*Exercise*
Set down exactly, from the records below, the line with "- Finds palindromic" through the line with "- Implements the binary search algorithm recursively.", and nothing else.

*Material provided*

——————————

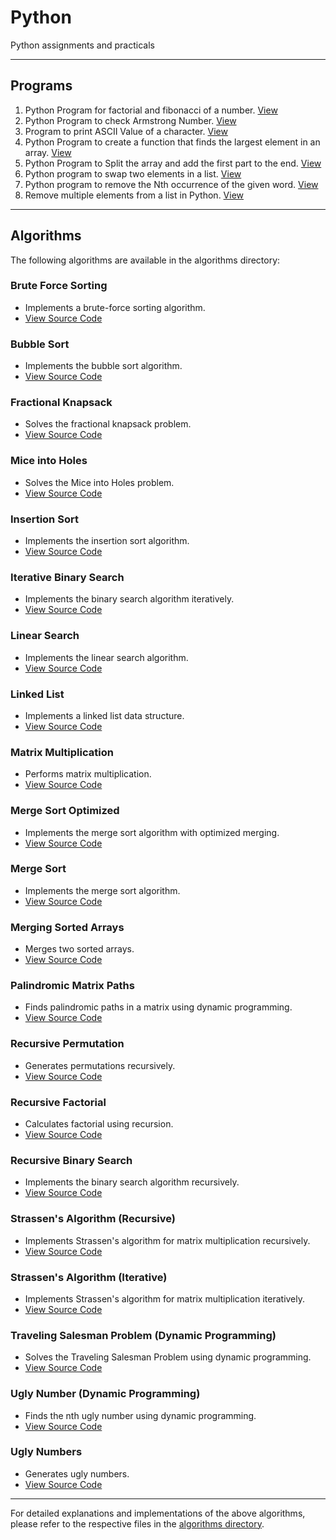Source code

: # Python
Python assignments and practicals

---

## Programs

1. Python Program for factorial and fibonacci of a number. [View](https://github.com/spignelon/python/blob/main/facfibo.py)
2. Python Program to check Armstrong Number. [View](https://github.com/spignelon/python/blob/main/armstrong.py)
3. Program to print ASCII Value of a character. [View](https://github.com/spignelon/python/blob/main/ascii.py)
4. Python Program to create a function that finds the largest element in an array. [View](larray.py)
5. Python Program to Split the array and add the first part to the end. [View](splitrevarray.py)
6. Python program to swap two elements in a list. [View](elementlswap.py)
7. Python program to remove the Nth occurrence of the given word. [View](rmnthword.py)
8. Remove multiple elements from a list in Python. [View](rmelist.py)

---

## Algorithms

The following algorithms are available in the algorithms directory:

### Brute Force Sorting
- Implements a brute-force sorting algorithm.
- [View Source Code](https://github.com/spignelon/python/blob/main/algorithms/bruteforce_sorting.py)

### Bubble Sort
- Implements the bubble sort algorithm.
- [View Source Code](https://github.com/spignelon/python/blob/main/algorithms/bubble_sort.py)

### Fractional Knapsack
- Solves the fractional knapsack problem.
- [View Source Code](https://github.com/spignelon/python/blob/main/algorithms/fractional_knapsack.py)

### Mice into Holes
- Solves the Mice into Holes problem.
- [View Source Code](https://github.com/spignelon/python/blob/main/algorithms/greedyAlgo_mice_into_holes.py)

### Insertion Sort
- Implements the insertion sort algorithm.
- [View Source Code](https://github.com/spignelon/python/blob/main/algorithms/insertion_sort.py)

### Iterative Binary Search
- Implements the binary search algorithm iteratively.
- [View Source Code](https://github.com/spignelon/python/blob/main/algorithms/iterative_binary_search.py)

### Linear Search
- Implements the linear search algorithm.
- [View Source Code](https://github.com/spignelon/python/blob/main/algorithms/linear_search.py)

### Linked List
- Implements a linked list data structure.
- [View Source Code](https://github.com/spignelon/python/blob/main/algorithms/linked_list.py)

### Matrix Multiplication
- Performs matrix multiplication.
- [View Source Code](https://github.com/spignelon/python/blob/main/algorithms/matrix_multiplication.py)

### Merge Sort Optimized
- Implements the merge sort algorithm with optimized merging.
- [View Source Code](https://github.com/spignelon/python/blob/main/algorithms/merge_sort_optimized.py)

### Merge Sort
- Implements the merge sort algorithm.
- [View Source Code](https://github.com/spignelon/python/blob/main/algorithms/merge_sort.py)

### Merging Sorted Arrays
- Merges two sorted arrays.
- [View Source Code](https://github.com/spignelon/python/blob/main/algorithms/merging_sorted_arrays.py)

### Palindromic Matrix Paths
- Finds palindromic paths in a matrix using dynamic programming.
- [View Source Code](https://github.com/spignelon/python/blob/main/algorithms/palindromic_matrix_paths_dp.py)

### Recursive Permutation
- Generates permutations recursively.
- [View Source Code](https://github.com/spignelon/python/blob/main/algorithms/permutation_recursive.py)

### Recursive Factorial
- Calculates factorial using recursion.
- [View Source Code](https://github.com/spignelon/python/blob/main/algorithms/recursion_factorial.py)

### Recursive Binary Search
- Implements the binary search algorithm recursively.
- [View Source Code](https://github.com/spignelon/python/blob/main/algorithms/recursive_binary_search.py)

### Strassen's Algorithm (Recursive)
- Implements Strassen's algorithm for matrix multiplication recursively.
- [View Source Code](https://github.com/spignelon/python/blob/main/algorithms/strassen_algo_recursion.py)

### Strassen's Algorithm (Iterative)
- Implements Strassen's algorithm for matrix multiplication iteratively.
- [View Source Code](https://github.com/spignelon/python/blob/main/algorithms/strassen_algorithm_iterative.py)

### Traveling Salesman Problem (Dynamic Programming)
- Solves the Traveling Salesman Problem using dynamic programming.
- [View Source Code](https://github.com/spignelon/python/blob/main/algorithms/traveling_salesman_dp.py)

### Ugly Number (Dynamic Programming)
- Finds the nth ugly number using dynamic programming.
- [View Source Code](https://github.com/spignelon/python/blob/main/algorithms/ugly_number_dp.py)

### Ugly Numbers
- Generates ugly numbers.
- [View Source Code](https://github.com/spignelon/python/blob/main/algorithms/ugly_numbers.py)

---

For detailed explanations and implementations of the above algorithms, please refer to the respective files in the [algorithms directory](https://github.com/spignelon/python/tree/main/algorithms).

——————————

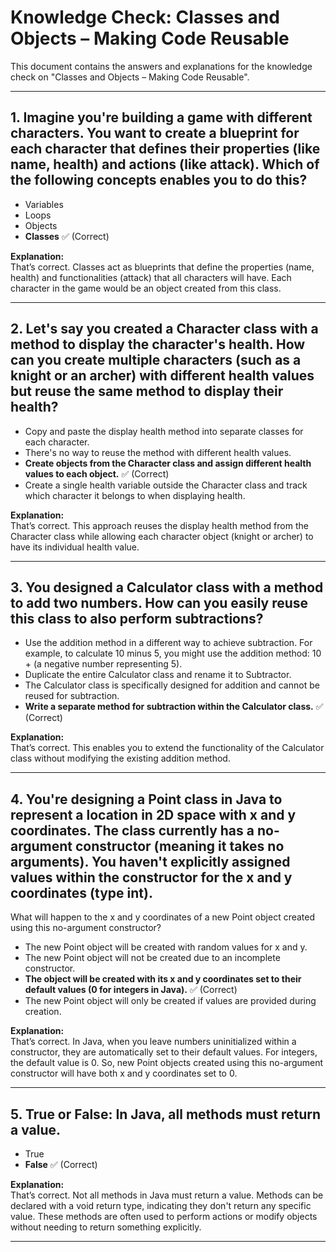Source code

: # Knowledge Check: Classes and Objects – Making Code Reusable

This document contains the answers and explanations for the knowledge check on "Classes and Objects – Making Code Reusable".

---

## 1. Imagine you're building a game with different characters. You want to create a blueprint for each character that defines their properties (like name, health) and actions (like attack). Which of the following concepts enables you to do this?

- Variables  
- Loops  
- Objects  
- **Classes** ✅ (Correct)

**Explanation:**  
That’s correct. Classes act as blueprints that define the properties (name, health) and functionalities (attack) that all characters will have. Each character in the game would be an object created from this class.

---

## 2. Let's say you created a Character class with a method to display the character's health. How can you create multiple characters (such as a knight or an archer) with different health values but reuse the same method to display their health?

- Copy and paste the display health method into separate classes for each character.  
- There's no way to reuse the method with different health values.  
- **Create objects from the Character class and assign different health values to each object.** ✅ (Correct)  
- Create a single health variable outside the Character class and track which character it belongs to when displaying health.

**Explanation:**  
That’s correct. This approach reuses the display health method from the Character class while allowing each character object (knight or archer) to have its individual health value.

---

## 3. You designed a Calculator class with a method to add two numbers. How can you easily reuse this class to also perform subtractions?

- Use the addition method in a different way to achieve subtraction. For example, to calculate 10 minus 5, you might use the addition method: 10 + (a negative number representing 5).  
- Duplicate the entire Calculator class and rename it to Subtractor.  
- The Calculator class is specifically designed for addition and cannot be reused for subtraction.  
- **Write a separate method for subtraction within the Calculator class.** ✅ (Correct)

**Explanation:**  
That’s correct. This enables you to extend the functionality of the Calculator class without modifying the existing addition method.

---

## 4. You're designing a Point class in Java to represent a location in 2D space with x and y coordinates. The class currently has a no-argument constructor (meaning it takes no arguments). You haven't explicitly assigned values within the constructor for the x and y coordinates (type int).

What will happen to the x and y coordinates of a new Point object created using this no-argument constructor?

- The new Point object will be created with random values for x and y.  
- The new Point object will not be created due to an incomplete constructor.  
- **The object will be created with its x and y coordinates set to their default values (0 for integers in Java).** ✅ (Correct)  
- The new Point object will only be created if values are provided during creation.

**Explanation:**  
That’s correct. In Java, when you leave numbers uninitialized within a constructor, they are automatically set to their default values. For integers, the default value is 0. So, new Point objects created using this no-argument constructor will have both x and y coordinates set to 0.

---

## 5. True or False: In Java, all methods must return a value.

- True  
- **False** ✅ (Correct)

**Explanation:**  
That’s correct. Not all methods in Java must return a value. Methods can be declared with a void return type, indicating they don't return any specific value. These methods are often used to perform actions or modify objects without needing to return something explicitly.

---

——————————

*Answer*
- Finds palindromic paths in a matrix using dynamic programming.
- [View Source Code](https://github.com/spignelon/python/blob/main/algorithms/palindromic_matrix_paths_dp.py)

### Recursive Permutation
- Generates permutations recursively.
- [View Source Code](https://github.com/spignelon/python/blob/main/algorithms/permutation_recursive.py)

### Recursive Factorial
- Calculates factorial using recursion.
- [View Source Code](https://github.com/spignelon/python/blob/main/algorithms/recursion_factorial.py)

### Recursive Binary Search
- Implements the binary search algorithm recursively.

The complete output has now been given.